The help text that is displayed when executing a unit with the -h or --help switch is its main documentation. The automatically generated documentation contains a compilation of that output for each unit at the top level, but also contains the specification for the three fundamental concepts of the toolkit: framing, multibin arguments, and meta variables. Full-text search of the description and help text for every unit is also available on the command line, via the provided binref command. In recognition of the fact that reference documentation can be somewhat dry, there is an ongoing effort to produce a series of tutorials and there are a few additional resources:

• OALabs was kind enough to let me demo the toolkit in a feature video.
• Johannes Bader wrote an amazing blog post about how to analyze TA551 malspam with binary refinery.

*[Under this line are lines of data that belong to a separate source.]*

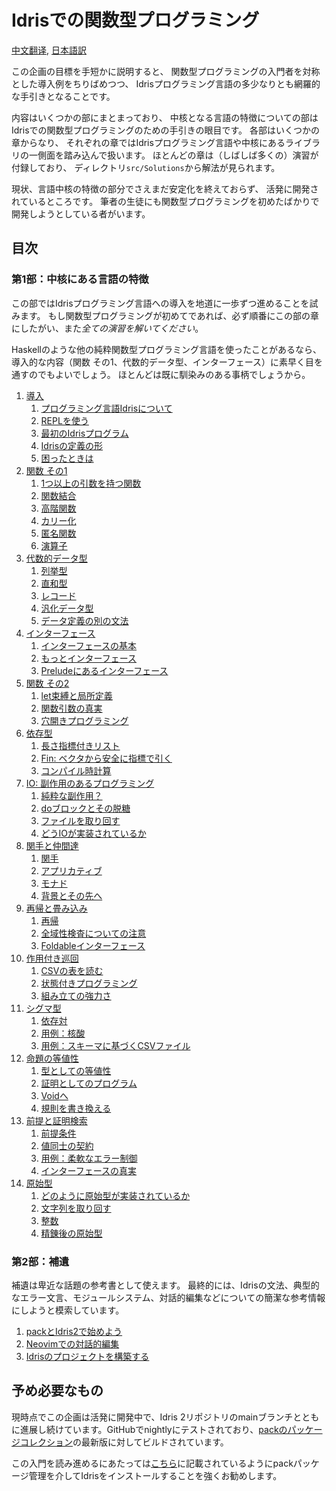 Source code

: # Idrisでの関数型プログラミング

[中文翻译](https://github.com/running-grass/idris2-tutorial-zh/blob/main/translation/README.md),
[日本語訳](https://github.com/gemmaro/idris2-tutorial/blob/ja/translation/ja/README.md)

この企画の目標を手短かに説明すると、
関数型プログラミングの入門者を対称とした導入例をちりばめつつ、
Idrisプログラミング言語の多少なりとも網羅的な手引きとなることです。

内容はいくつかの部にまとまっており、
中核となる言語の特徴についての部はIdrisでの関数型プログラミングのための手引きの眼目です。
各部はいくつかの章からなり、
それぞれの章ではIdrisプログラミング言語や中核にあるライブラリの一側面を踏み込んで扱います。
ほとんどの章は（しばしば多くの）演習が付録しており、
ディレクトリ`src/Solutions`から解法が見られます。

現状、言語中核の特徴の部分でさえまだ安定化を終えておらず、
活発に開発されているところです。
筆者の生徒にも関数型プログラミングを初めたばかりで開発しようとしている者がいます。

## 目次

### 第1部：中核にある言語の特徴

この部ではIdrisプログラミング言語への導入を地道に一歩ずつ進めることを試みます。
もし関数型プログラミングが初めてであれば、必ず順番にこの部の章にしたがい、また*全ての演習を解いてください*。

Haskellのような他の純粋関数型プログラミング言語を使ったことがあるなら、
導入的な内容（関数 その1、代数的データ型、インターフェース）に素早く目を通すのでもよいでしょう。
ほとんどは既に馴染みのある事柄でしょうから。

1. [導入](src/Tutorial/Intro.md)
   1. [プログラミング言語Idrisについて](src/Tutorial/Intro.md#about-the-idris-programming-language)
   2. [REPLを使う](src/Tutorial/Intro.md#using-the-repl)
   3. [最初のIdrisプログラム](src/Tutorial/Intro.md#a-first-idris-program)
   4. [Idrisの定義の形](src/Tutorial/Intro.md#the-shape-of-an-idris-definition)
   5. [困ったときは](src/Tutorial/Intro.md#where-to-get-help)
2. [関数 その1](src/Tutorial/Functions1.md)
   1. [1つ以上の引数を持つ関数](src/Tutorial/Functions1.md#functions-with-more-that-one-argument)
   2. [関数結合](src/Tutorial/Functions1.md#function-composition)
   3. [高階関数](src/Tutorial/Functions1.md#higher-order-functions)
   4. [カリー化](src/Tutorial/Functions1.md#currying)
   5. [匿名関数](src/Tutorial/Functions1.md#anonymous-functions)
   6. [演算子](src/Tutorial/Functions1.md#operators)
3. [代数的データ型](src/Tutorial/DataTypes.md)
   1. [列挙型](src/Tutorial/DataTypes.md#enumerations)
   2. [直和型](src/Tutorial/DataTypes.md#sum-types)
   3. [レコード](src/Tutorial/DataTypes.md#records)
   4. [汎化データ型](src/Tutorial/DataTypes.md#generic-data-types)
   5. [データ定義の別の文法](src/Tutorial/DataTypes.md#alternative-syntax-for-data-definitions)
4. [インターフェース](src/Tutorial/Interfaces.md)
   1. [インターフェースの基本](src/Tutorial/Interfaces.md#interface-basics)
   2. [もっとインターフェース](src/Tutorial/Interfaces.md#more-about-interfaces)
   3. [Preludeにあるインターフェース](src/Tutorial/Interfaces.md#interfaces-in-the-prelude)
5. [関数 その2](src/Tutorial/Functions2.md)
   1. [let束縛と局所定義](src/Tutorial/Functions2.md#let-bindings-and-local-definitions)
   2. [関数引数の真実](src/Tutorial/Functions2.md#the-truth-about-function-arguments)
   3. [穴開きプログラミング](src/Tutorial/Functions2.md#programming-with-holes)
6. [依存型](src/Tutorial/Dependent.md)
   1. [長さ指標付きリスト](src/Tutorial/Dependent.md#length-indexed-lists)
   2. [Fin:
      ベクタから安全に指標で引く](src/Tutorial/Dependent.md#fin-safe-indexing-into-vectors)
   3. [コンパイル時計算](src/Tutorial/Dependent.md#compile-time-computations)
7. [IO: 副作用のあるプログラミング](src/Tutorial/IO.md)
   1. [純粋な副作用？](src/Tutorial/IO.md#pure-side-effects)
   2. [doブロックとその脱糖](src/Tutorial/IO.md#do-blocks-desugared)
   3. [ファイルを取り回す](src/Tutorial/IO.md#working-with-files)
   4. [どうIOが実装されているか](src/Tutorial/IO.md#how-io-is-implemented)
8. [関手と仲間達](src/Tutorial/Functor.md)
   1. [関手](src/Tutorial/Functor.md#functor)
   2. [アプリカティブ](src/Tutorial/Functor.md#applicative)
   3. [モナド](src/Tutorial/Functor.md#monad)
   4. [背景とその先へ](src/Tutorial/Functor.md#background-and-further-reading)
9. [再帰と畳み込み](src/Tutorial/Folds.md)
   1. [再帰](src/Tutorial/Folds.md#recursion)
   2. [全域性検査についての注意](src/Tutorial/Folds.md#a-few-notes-on-totality-checking)
   3. [Foldableインターフェース](src/Tutorial/Folds.md#interface-foldable)
10. [作用付き巡回](src/Tutorial/Traverse.md)
    1. [CSVの表を読む](src/Tutorial/Traverse.md#reading-csv-tables)
    2. [状態付きプログラミング](src/Tutorial/Traverse.md#programming-with-state)
    3. [組み立ての強力さ](src/Tutorial/Traverse.md#the-power-of-composition)
11. [シグマ型](src/Tutorial/DPair.md)
    1. [依存対](src/Tutorial/DPair.md#dependent-pairs)
    2. [用例：核酸](src/Tutorial/DPair.md#use-case-nucleic-acids)
    3. [用例：スキーマに基づくCSVファイル](src/Tutorial/DPair.md#use-case-csv-files-with-a-schema)
12. [命題の等値性](src/Tutorial/Eq.md)
    1. [型としての等値性](src/Tutorial/Eq.md#equality-as-a-type)
    2. [証明としてのプログラム](src/Tutorial/Eq.md#programs-as-proofs)
    3. [Voidへ](src/Tutorial/Eq.md#into-the-void)
    4. [規則を書き換える](src/Tutorial/Eq.md#rewrite-rules)
13. [前提と証明検索](src/Tutorial/Predicates.md)
    1. [前提条件](src/Tutorial/Predicates.md#preconditions)
    2. [値同士の契約](src/Tutorial/Predicates.md#contracts-between-values)
    3. [用例：柔軟なエラー制御](src/Tutorial/Predicates.md#use-case-flexible-error-handling)
    4. [インターフェースの真実](src/Tutorial/Predicates.md#the-truth-about-interfaces)
14. [原始型](src/Tutorial/Prim.md)
    1. [どのように原始型が実装されているか](src/Tutorial/Prim.md#how-primitives-are-implemented)
    2. [文字列を取り回す](src/Tutorial/Prim.md#working-with-strings)
    3. [整数](src/Tutorial/Prim.md#integers)
    4. [精錬後の原始型](src/Tutorial/Prim.md#refined-primitives)

### 第2部：補遺

補遺は卑近な話題の参考書として使えます。
最終的には、Idrisの文法、典型的なエラー文言、モジュールシステム、対話的編集などについての簡潔な参考情報にしようと模索しています。

1. [packとIdris2で始めよう](src/Appendices/Install.md)
2. [Neovimでの対話的編集](src/Appendices/Neovim.md)
3. [Idrisのプロジェクトを構築する](src/Appendices/Projects.md)

## 予め必要なもの

現時点でこの企画は活発に開発中で、Idris
2リポジトリのmainブランチとともに進展し続けています。GitHubでnightlyにテストされており、[packのパッケージコレクション](https://github.com/stefan-hoeck/idris2-pack-db)の最新版に対してビルドされています。

この入門を読み進めるにあたっては[こちら](src/Appendices/Install.md)に記載されているようにpackパッケージ管理を介してIdrisをインストールすることを強くお勧めします。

The Binary Refinery is (c) 2019 Jesko Hüttenhain, and published under a 3-Clause BSD License. This repository also contains a copy of the full license text. If you want to do something with it that's not covered by this license, please feel free to contact the author.

The refinery requires at least Python 3.7. It is recommended to install it into its own virtual environment: The package can pull in a lot of dependencies, and installing it into your global Python is somewhat prone to version conflicts. Also, since the toolkit introduces a large number of new commands, there is a good chance that some of these will clash on some systems, and keeping them in their own separate virtual environment is one way to prevent that.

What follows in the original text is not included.